Energy and Throughput Efficient Fault Tolerance: A Microarchitectural Solution for Chip Multiprocessors

Virendra Singh
Supercomputer Education and Research Centre (SERC), Indian Institute of Science (IISc)

    Date:    Monday, February 28th, 2011
    Time:    5:00 PM
    Venue:   CS101.

Abstract:

Relentless scaling of silicon fabrication technology coupled with lower design tolerances are making ICs increasing susceptible to wear-out related permanent faults as well as transient faults (soft errors). A well known technique for tackling both transient and permanent faults is redundant execution, specifically space redundancy, wherein a program is executed redundantly on different processors, pipelines or functional units and the results are compared to detect faults.

This talk will describe a power-efficient architecture for redundant execution on chip multiprocessors (CMPs) which when coupled with our per-core dynamic voltage and frequency scaling (DVFS)algorithm significantly reduces the power overhead of redundant execution without sacrificing performance. Using cycle accurate simulation combined with an architectural power model we estimate that our architecture reduces dynamic power dissipation in the redundant core by an mean value of 76% with an associated mean performance penalty of only 1.2%. I also present an extension to our architecture that enables the use of cores with faulty functional units for redundant execution without a reduction in transient fault coverage. This extension enables the usage of faulty cores, thereby increasing yield and reliability with only a modest power-performance penalty over fault-free execution.

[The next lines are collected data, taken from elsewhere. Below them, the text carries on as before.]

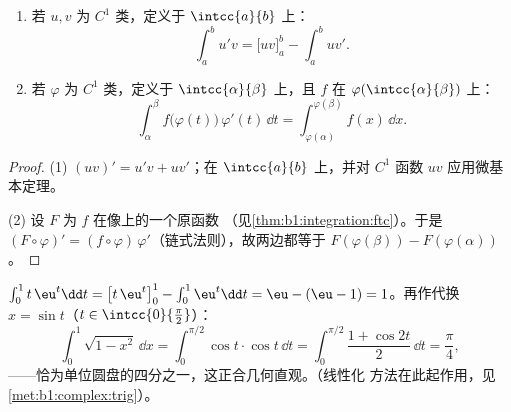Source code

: \begin{theorem}\label{thm:b1:integration:parts}
\begin{enumerate}
  \item 若 $u, v$ 为 $C^1$ 类，定义于 $\intcc{a}{b}$ 上：
        \[
        \int_a^b u'v = \bigl[uv\bigr]_a^b - \int_a^b uv' .
        \]
  \item 若 $\varphi$ 为 $C^1$ 类，定义于 $\intcc{\alpha}{\beta}$ 上，且 $f$
        在 $\varphi(\intcc{\alpha}{\beta})$ 上：
        \[
        \int_{\alpha}^{\beta} f\bigl(\varphi(t)\bigr)\,\varphi'(t)\,
        \dd t = \int_{\varphi(\alpha)}^{\varphi(\beta)} f(x)\, \dd x .
        \]
\end{enumerate}
\end{theorem}

\begin{proof}
(1) $(uv)' = u'v + uv'$；在 $\intcc{a}{b}$ 上，并对
$C^1$ 函数 $uv$ 应用微基本定理。

(2) 设 $F$ 为 $f$ 在像上的一个原函数
（见\cref{thm:b1:integration:ftc}）。于是 $(F \circ \varphi)' = (f
\circ \varphi)\,\varphi'$（链式法则），故两边都等于
$F(\varphi(\beta)) - F(\varphi(\alpha))$。
\end{proof}

\begin{example}\label{ex:b1:integration:parts}
$\int_0^1 t\,\eu^t \dd t = \bigl[t\,\eu^t\bigr]_0^1 - \int_0^1
\eu^t\dd t = \eu - (\eu - 1) = 1$。再作代换 $x =
\sin t$（$t \in \intcc{0}{\frac\pi2}$）：
\[
\int_0^1 \sqrt{1 - x^2}\, \dd x
= \int_0^{\pi/2} \cos t \cdot \cos t \, \dd t
= \int_0^{\pi/2} \frac{1 + \cos 2t}{2}\, \dd t = \frac\pi4 ,
\]
——恰为单位圆盘的四分之一，这正合几何直观。（线性化
方法在此起作用，见\cref{met:b1:complex:trig}）。
\end{example}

Our second architecture addresses the issue of throughput loss in fault-tolerant CMPs. This is done by using coarse-grained multithreading to multiplex multiple trailing threads on a single core. Our evaluation shows that this architecture delivers higher throughput than previous proposals, including one configuration that uses simultaneous multithreading (SMT) to multiplex trailing threads. This increase in throughput comes at a modest cost in single-thread performance. Finally, circuit and device level techniques will be discussed briefly to deal with such issues.

About the speaker:

Virendra Singh obtained Ph.D in Computer Science from Nara Institute of Science and Technology (NAIST), Nara, Japan in 2005. He received B.E and M.E in Electronics and Communication Engineering from Malaviya National Institute of Technology (MNIT), Jaipur, India. Currently, he is a faculty member at Supercomputer Education and Research Centre (SERC), Indian Institute of Science (IISc), Bangalore since May 2007. He served Central Electronics Engineering Research Institute (CEERI), Pilani, India as a Scientist for 10 years prior to joining IISc. He also served as a faculty at Department of Computer Science, Banasthali University from June 1996 to March 1997. His research interests are high performance computer architecture, testing and verification of high performance processors, fault tolerant computing, VLSI testing, design for test, formal verification, of hardware designs embedded system design, design for reliability, and CAD of VLSI Systems. He is a member of the IEEE, the ACM, the VSI, and life member of the IETE. He is a PC member of many conferences in the area of CAD and VLSI such as DATE, ETS, ATS, VLSI Design, IOLTS, ISVLSI. He is a co-founder of RASDAT (IEEE International Workshop on Reliability Aware System Design and Test), and IWPVTD (IEEE Intl. Workshop on Processor Verification, Test and Debug) workshops.